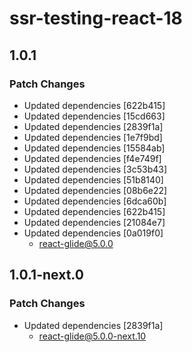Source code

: # ssr-testing-react-18

## 1.0.1

### Patch Changes

- Updated dependencies [622b415]
- Updated dependencies [15cd663]
- Updated dependencies [2839f1a]
- Updated dependencies [1e7f9bd]
- Updated dependencies [15584ab]
- Updated dependencies [f4e749f]
- Updated dependencies [3c53b43]
- Updated dependencies [51b8140]
- Updated dependencies [08b6e22]
- Updated dependencies [6dca60b]
- Updated dependencies [622b415]
- Updated dependencies [21084e7]
- Updated dependencies [0a019f0]
  - react-glide@5.0.0

## 1.0.1-next.0

### Patch Changes

- Updated dependencies [2839f1a]
  - react-glide@5.0.0-next.10
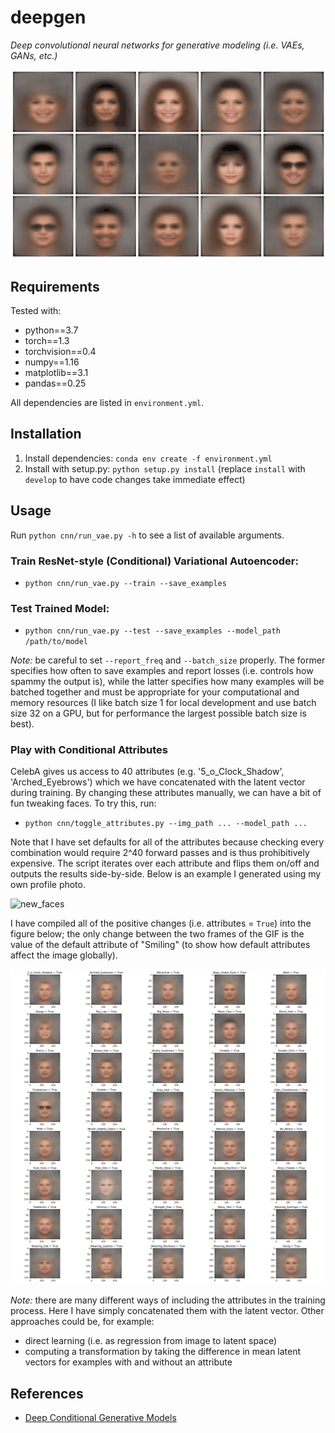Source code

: # deepgen

*Deep convolutional neural networks for generative modeling (i.e. VAEs, GANs, etc.)*

![test_examples](img/deepgen.gif)

## Requirements
Tested with:
- python==3.7
- torch==1.3
- torchvision==0.4
- numpy==1.16
- matplotlib==3.1
- pandas==0.25

All dependencies are listed in `environment.yml`.

## Installation
1. Install dependencies: `conda env create -f environment.yml`
2. Install with setup.py: `python setup.py install` (replace `install` with `develop` to have code changes take immediate effect)

## Usage
Run `python cnn/run_vae.py -h` to see a list of available arguments.

### Train ResNet-style (Conditional) Variational Autoencoder:
- `python cnn/run_vae.py --train --save_examples`

### Test Trained Model:
- `python cnn/run_vae.py --test --save_examples --model_path /path/to/model`

*Note:* be careful to set `--report_freq` and `--batch_size` properly. The former specifies how often to save examples and report losses (i.e. controls how spammy the output is), while the latter specifies how many examples will be batched together and must be appropriate for your computational and memory resources (I like batch size 1 for local development and use batch size 32 on a GPU,  but for performance the largest possible batch size is best).

### Play with Conditional Attributes

CelebA gives us access to 40 attributes (e.g. '5_o_Clock_Shadow', 'Arched_Eyebrows') which we have concatenated with the latent vector during training. By changing these attributes manually, we can have a bit of fun tweaking faces. To try this, run:
- `python cnn/toggle_attributes.py --img_path ... --model_path ...`

Note that I have set defaults for all of the attributes because checking every combination would require 2^40 forward passes and is thus prohibitively expensive. The script iterates over each attribute and flips them on/off and outputs the results side-by-side. Below is an example I generated using my own profile photo.

![new_faces](img/gif_new_faces.gif)

I have compiled all of the positive changes (i.e. attributes = `True`) into the figure below; the only change between the two frames of the GIF is the value of the default attribute of "Smiling" (to show how default attributes affect the image globally).

![attr_matrix](img/all_attr_matrix.gif)

*Note:* there are many different ways of including the attributes in the training process. Here I have simply concatenated them with the latent vector. Other approaches could be, for example:
- direct learning (i.e. as regression from image to latent space)
- computing a transformation by taking the difference in mean latent vectors for examples with and without an attribute

## References
- [Deep Conditional Generative Models](https://pdfs.semanticscholar.org/3f25/e17eb717e5894e0404ea634451332f85d287.pdf)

- _What is required_
An exact copy of the lines above, from the one containing "- matplotlib==3.1" through the one containing "size is best).", is the whole of the answer.

- _Completed task_
- matplotlib==3.1
- pandas==0.25

All dependencies are listed in `environment.yml`.

## Installation
1. Install dependencies: `conda env create -f environment.yml`
2. Install with setup.py: `python setup.py install` (replace `install` with `develop` to have code changes take immediate effect)

## Usage
Run `python cnn/run_vae.py -h` to see a list of available arguments.

### Train ResNet-style (Conditional) Variational Autoencoder:
- `python cnn/run_vae.py --train --save_examples`

### Test Trained Model:
- `python cnn/run_vae.py --test --save_examples --model_path /path/to/model`

*Note:* be careful to set `--report_freq` and `--batch_size` properly. The former specifies how often to save examples and report losses (i.e. controls how spammy the output is), while the latter specifies how many examples will be batched together and must be appropriate for your computational and memory resources (I like batch size 1 for local development and use batch size 32 on a GPU,  but for performance the largest possible batch size is best).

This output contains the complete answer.